[Records from a collection]
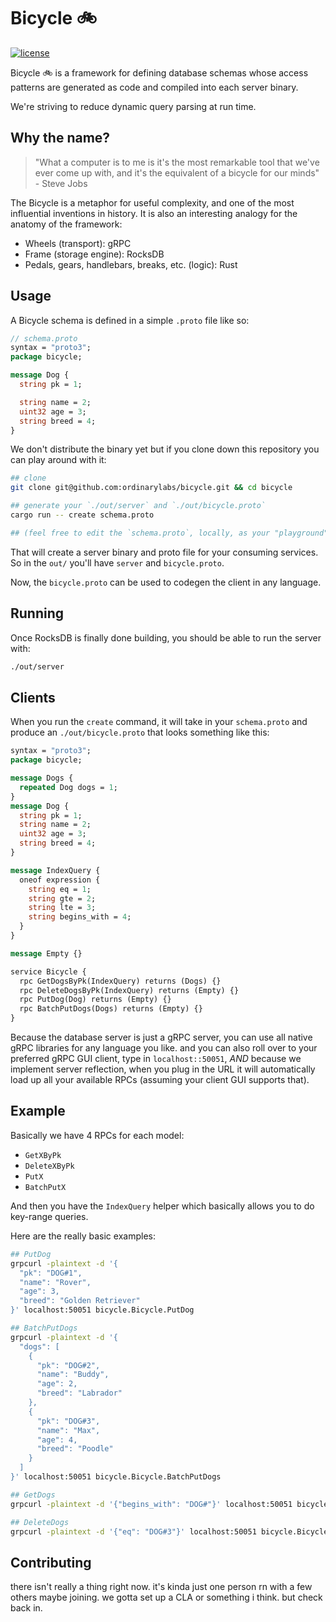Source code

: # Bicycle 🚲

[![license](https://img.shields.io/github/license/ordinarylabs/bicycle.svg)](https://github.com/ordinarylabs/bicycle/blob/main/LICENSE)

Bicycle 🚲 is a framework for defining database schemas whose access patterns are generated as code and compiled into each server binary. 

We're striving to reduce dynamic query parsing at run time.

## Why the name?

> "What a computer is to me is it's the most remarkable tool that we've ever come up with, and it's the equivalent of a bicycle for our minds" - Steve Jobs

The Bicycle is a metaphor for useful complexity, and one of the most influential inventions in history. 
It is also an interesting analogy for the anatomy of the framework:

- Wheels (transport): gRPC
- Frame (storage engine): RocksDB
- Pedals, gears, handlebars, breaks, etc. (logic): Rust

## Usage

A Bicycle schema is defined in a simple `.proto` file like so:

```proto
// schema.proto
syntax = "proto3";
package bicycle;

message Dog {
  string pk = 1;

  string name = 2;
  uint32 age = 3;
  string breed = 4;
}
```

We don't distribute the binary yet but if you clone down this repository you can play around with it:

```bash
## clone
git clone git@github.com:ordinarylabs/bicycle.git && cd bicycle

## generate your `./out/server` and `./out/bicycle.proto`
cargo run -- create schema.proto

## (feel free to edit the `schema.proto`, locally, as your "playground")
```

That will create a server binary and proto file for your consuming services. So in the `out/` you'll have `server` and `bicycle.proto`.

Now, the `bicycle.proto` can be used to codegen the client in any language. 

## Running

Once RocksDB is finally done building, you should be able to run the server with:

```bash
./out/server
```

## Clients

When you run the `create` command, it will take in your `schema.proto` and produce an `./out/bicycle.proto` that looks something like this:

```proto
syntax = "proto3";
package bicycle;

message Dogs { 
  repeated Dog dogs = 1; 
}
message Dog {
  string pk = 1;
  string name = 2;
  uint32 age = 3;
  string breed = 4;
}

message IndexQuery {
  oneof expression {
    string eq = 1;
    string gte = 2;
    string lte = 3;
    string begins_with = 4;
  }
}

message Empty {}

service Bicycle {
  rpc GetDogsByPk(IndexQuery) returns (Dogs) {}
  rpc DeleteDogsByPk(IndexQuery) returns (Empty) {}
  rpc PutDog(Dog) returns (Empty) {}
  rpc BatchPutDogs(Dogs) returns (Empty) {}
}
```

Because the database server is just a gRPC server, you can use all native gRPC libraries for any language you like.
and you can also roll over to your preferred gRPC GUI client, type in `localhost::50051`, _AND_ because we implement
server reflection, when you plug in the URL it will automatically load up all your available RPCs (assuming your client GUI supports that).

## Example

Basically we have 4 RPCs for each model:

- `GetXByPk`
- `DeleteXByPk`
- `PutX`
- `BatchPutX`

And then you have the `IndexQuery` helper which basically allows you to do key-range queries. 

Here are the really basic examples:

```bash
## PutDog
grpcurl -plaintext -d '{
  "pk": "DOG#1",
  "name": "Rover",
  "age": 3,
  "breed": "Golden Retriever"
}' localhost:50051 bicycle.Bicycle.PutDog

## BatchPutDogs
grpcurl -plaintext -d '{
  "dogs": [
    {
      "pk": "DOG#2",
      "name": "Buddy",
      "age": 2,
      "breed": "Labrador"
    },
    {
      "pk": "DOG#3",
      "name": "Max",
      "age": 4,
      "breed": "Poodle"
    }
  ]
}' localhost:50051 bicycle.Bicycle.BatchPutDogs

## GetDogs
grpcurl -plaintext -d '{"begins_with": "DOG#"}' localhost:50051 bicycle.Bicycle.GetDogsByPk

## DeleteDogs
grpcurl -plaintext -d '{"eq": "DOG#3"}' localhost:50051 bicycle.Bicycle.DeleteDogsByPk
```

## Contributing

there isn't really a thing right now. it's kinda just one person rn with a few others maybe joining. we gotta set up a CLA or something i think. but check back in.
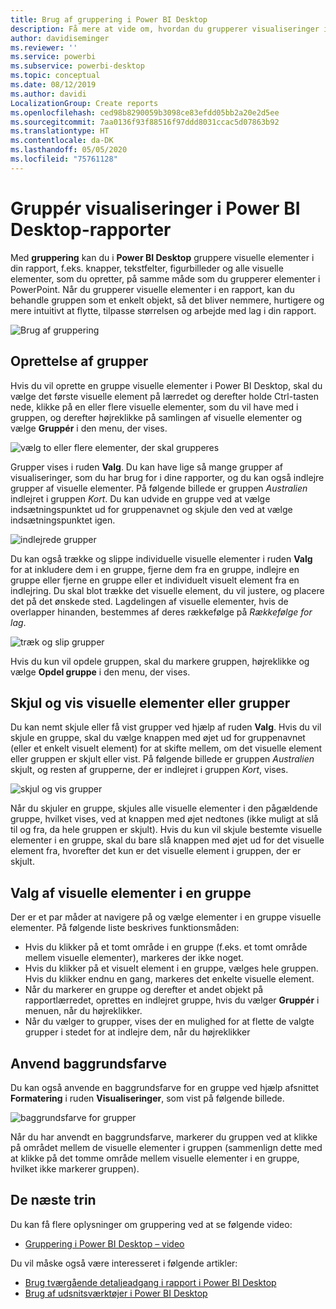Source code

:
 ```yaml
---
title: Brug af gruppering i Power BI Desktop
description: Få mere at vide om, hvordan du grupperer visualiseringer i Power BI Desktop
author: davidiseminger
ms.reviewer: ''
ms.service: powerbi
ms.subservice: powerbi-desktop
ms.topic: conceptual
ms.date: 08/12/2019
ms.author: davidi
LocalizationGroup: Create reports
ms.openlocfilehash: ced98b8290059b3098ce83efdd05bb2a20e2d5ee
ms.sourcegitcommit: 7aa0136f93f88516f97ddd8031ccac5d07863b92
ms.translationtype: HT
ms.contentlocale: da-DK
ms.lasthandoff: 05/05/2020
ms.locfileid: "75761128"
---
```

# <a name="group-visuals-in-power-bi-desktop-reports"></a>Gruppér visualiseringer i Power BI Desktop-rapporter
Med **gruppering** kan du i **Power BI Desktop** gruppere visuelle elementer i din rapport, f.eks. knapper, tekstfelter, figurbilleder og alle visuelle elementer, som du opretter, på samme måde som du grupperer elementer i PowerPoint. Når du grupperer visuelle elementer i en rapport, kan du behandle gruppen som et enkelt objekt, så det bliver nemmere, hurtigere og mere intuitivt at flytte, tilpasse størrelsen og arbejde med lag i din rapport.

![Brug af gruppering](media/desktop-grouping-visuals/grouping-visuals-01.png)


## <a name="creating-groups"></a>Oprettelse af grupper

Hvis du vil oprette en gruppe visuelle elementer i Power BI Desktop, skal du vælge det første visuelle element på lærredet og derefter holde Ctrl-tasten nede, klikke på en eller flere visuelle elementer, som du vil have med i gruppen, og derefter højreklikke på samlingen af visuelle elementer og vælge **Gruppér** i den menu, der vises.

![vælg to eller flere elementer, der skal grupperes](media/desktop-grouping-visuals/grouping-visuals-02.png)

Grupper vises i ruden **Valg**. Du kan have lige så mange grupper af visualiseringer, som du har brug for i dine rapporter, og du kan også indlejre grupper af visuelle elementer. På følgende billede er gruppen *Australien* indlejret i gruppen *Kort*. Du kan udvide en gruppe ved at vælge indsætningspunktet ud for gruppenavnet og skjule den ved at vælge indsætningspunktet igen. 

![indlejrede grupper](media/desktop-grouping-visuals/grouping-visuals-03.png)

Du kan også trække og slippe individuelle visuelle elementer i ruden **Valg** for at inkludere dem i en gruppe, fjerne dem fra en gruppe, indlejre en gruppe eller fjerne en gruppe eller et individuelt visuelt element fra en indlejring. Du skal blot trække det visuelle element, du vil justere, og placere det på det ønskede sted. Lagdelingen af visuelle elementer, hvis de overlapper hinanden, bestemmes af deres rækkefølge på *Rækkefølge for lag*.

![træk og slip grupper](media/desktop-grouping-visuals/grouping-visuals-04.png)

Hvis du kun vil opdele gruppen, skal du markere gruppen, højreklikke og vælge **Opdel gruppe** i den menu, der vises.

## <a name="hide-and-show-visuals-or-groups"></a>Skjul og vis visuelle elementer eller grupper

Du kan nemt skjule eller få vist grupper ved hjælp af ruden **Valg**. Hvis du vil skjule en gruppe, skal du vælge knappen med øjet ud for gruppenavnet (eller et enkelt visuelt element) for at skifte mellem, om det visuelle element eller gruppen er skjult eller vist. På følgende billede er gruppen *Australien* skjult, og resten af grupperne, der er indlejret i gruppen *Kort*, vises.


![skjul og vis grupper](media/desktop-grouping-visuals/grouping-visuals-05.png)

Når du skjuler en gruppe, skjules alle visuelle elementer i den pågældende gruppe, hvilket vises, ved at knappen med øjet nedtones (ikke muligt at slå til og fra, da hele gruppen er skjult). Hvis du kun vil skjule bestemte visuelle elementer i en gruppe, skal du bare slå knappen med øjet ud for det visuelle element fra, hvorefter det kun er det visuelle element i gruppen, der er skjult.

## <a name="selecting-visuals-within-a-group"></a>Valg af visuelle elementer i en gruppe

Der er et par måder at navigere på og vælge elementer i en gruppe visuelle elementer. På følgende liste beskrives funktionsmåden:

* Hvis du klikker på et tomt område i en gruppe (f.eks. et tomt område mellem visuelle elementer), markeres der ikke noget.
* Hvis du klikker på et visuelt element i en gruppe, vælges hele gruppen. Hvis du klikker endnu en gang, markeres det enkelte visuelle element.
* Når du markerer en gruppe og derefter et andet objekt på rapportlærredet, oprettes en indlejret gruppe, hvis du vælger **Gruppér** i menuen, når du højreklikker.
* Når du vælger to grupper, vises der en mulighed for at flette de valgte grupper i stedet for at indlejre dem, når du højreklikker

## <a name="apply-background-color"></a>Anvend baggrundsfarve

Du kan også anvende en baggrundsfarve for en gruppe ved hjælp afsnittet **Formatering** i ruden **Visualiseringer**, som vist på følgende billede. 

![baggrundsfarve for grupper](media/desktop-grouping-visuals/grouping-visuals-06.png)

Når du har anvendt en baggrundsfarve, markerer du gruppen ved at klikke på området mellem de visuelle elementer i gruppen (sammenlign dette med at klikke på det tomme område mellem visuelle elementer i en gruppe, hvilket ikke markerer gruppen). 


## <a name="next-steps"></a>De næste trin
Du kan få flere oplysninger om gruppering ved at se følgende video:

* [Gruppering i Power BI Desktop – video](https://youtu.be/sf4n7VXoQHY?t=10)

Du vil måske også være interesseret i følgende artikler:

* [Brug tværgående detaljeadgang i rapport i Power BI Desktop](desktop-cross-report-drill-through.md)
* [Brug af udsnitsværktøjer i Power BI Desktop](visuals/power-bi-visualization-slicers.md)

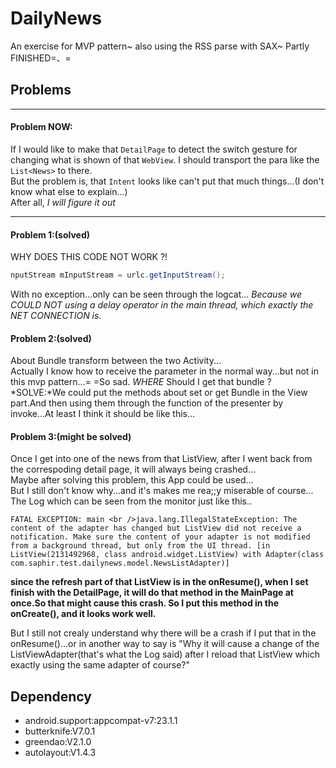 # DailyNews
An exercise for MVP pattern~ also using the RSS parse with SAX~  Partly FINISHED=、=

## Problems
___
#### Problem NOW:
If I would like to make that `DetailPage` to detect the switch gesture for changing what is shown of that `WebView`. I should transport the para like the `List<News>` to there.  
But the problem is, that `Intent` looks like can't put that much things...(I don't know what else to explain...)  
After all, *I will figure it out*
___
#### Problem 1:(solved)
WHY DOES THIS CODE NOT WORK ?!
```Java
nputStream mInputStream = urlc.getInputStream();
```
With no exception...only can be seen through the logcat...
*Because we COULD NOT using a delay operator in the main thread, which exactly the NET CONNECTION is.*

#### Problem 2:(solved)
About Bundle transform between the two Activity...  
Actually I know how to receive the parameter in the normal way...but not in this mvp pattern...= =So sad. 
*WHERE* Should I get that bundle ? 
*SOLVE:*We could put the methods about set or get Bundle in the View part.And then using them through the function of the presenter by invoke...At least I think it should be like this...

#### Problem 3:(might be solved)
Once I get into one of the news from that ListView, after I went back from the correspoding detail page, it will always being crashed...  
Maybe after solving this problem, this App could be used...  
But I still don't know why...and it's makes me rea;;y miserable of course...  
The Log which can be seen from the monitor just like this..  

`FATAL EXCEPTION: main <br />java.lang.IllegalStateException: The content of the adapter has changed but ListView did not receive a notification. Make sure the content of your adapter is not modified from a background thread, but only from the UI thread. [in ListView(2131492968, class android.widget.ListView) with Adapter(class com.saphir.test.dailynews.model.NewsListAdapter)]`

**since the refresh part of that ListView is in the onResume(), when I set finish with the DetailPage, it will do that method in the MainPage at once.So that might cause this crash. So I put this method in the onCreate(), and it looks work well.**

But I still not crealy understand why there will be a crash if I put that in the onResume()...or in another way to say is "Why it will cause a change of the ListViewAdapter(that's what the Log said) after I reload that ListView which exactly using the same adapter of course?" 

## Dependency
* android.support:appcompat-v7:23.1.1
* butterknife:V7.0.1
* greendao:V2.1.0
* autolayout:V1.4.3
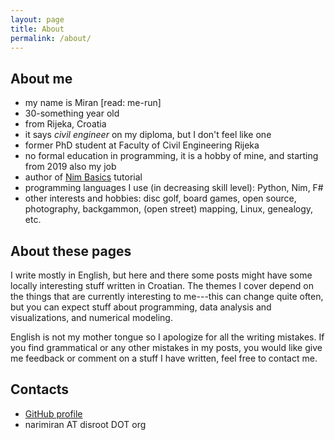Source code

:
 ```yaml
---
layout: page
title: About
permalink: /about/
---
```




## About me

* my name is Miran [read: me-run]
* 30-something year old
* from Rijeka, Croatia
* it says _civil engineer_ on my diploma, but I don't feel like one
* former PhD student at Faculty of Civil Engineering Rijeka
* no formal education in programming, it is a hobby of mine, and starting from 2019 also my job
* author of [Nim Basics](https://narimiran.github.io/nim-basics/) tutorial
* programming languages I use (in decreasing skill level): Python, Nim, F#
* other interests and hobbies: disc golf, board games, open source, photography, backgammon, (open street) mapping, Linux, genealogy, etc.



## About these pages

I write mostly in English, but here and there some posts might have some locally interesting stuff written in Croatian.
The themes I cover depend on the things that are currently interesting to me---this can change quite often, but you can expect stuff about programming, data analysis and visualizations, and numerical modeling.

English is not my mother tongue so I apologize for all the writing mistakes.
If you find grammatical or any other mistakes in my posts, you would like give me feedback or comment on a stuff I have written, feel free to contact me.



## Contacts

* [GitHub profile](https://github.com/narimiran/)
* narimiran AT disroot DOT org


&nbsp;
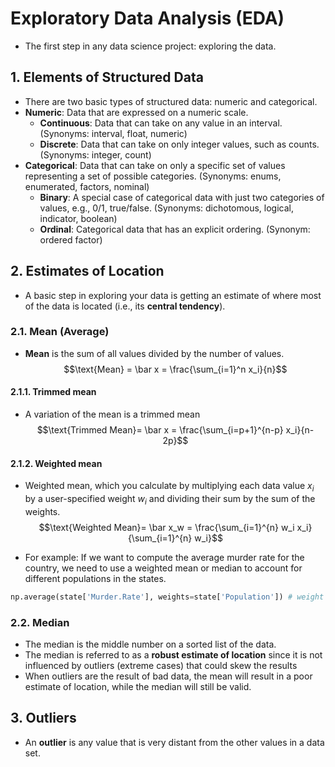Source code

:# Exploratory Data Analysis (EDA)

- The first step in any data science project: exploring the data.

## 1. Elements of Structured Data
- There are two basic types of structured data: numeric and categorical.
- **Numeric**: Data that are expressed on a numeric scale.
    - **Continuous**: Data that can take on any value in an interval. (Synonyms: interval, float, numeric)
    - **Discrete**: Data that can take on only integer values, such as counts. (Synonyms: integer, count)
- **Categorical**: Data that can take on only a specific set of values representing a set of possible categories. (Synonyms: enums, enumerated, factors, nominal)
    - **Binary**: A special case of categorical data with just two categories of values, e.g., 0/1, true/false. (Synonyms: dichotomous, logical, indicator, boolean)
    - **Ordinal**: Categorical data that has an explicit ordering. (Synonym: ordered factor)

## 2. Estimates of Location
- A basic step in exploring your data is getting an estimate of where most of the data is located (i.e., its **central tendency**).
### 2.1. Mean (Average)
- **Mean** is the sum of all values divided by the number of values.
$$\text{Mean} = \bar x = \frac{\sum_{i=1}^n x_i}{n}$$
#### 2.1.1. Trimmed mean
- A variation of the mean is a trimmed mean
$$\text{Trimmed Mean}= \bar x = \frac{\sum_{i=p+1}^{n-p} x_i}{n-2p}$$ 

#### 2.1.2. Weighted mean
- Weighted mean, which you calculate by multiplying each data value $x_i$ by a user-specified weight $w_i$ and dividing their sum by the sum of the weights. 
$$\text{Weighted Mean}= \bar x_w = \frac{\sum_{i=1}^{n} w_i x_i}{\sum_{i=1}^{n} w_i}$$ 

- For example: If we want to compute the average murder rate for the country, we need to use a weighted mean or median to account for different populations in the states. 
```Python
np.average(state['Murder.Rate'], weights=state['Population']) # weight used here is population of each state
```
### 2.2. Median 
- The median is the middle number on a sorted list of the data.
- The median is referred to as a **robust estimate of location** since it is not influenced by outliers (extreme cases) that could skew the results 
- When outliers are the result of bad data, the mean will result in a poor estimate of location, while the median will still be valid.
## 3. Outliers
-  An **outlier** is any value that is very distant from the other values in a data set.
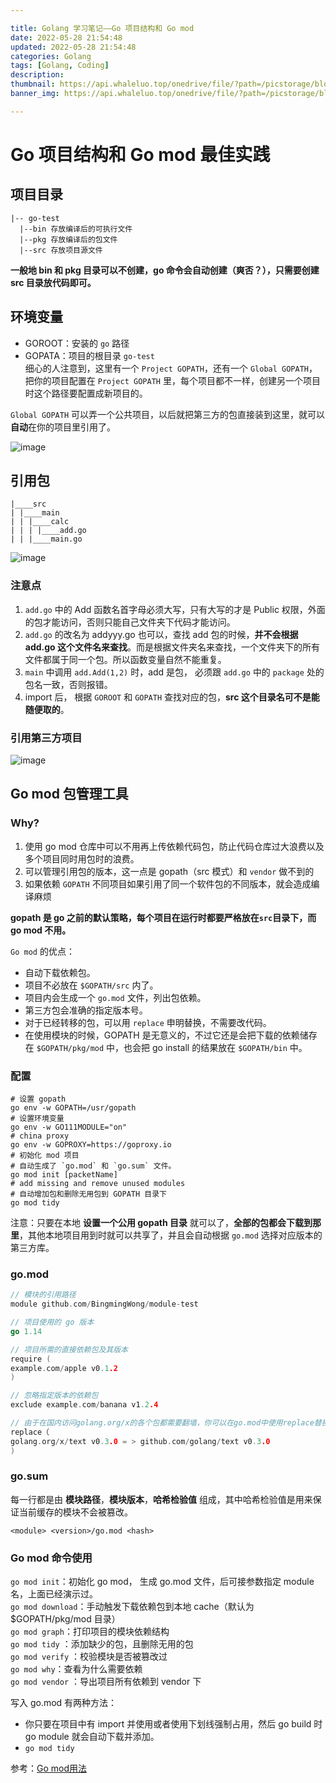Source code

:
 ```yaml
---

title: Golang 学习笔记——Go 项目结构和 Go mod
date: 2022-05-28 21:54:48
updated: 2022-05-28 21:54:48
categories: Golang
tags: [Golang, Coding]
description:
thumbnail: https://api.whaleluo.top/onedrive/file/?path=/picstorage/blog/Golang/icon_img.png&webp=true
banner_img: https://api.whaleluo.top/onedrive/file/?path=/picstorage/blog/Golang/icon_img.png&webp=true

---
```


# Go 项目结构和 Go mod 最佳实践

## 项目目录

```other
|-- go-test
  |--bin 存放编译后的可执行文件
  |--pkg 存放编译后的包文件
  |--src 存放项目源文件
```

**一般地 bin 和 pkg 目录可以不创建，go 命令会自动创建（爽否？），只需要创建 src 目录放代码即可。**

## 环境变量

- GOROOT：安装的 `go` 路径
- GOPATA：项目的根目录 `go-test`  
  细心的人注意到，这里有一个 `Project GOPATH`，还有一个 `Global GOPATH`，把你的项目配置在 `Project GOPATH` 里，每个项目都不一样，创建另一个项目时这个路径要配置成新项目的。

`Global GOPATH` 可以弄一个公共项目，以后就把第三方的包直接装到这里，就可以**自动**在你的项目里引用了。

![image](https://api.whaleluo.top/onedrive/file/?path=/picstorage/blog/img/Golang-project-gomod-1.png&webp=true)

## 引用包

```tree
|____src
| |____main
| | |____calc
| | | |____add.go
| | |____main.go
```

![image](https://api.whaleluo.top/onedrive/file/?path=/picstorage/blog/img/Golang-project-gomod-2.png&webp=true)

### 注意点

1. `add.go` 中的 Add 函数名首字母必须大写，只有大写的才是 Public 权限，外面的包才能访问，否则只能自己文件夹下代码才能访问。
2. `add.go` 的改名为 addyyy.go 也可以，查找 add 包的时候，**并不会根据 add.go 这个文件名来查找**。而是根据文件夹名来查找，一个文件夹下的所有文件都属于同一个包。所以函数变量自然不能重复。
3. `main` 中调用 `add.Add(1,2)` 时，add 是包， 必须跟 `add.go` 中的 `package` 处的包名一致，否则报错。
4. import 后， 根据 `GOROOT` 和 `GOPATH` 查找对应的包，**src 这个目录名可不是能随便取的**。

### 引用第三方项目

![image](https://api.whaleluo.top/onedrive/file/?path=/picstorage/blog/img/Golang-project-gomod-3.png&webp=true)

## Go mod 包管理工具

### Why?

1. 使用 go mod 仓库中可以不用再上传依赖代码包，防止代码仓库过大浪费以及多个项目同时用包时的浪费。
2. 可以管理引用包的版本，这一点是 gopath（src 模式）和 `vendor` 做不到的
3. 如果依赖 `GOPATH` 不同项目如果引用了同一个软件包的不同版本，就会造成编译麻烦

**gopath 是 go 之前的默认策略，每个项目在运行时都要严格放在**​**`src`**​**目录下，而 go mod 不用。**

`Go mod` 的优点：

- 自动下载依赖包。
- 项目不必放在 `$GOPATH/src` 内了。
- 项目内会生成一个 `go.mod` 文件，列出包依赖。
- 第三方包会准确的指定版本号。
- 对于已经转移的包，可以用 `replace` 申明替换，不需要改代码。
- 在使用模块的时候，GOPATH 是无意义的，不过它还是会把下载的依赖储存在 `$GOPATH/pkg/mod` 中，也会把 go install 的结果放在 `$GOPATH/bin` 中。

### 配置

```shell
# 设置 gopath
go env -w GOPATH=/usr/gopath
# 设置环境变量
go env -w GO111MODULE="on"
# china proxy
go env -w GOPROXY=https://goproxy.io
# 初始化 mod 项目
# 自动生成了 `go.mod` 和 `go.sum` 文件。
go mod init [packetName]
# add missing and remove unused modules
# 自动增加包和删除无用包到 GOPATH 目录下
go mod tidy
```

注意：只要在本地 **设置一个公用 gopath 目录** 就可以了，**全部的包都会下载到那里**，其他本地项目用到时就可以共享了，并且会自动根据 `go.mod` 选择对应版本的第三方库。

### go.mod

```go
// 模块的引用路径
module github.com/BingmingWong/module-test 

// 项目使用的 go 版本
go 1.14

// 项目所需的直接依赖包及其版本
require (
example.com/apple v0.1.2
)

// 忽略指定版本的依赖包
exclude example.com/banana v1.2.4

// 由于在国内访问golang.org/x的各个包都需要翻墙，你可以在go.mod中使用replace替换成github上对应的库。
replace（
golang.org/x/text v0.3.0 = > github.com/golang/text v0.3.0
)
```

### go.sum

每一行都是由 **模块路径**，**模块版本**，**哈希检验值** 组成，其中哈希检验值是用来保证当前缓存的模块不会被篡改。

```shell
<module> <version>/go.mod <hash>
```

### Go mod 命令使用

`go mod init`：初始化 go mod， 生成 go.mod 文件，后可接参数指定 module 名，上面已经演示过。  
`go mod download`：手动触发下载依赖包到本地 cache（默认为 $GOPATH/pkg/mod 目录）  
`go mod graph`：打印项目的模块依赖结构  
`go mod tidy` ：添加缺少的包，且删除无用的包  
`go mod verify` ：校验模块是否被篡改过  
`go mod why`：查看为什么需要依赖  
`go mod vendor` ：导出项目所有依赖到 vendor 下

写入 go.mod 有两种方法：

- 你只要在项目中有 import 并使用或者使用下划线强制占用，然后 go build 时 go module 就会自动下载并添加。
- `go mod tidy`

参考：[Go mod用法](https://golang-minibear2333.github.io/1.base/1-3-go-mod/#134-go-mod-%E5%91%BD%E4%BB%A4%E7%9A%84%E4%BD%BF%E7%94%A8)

### Task item
Return each line among the entries that holds the word "derefter".

### Response to this task
Hvis du vil oprette en gruppe visuelle elementer i Power BI Desktop, skal du vælge det første visuelle element på lærredet og derefter holde Ctrl-tasten nede, klikke på en eller flere visuelle elementer, som du vil have med i gruppen, og derefter højreklikke på samlingen af visuelle elementer og vælge **Gruppér** i den menu, der vises.
* Når du markerer en gruppe og derefter et andet objekt på rapportlærredet, oprettes en indlejret gruppe, hvis du vælger **Gruppér** i menuen, når du højreklikker.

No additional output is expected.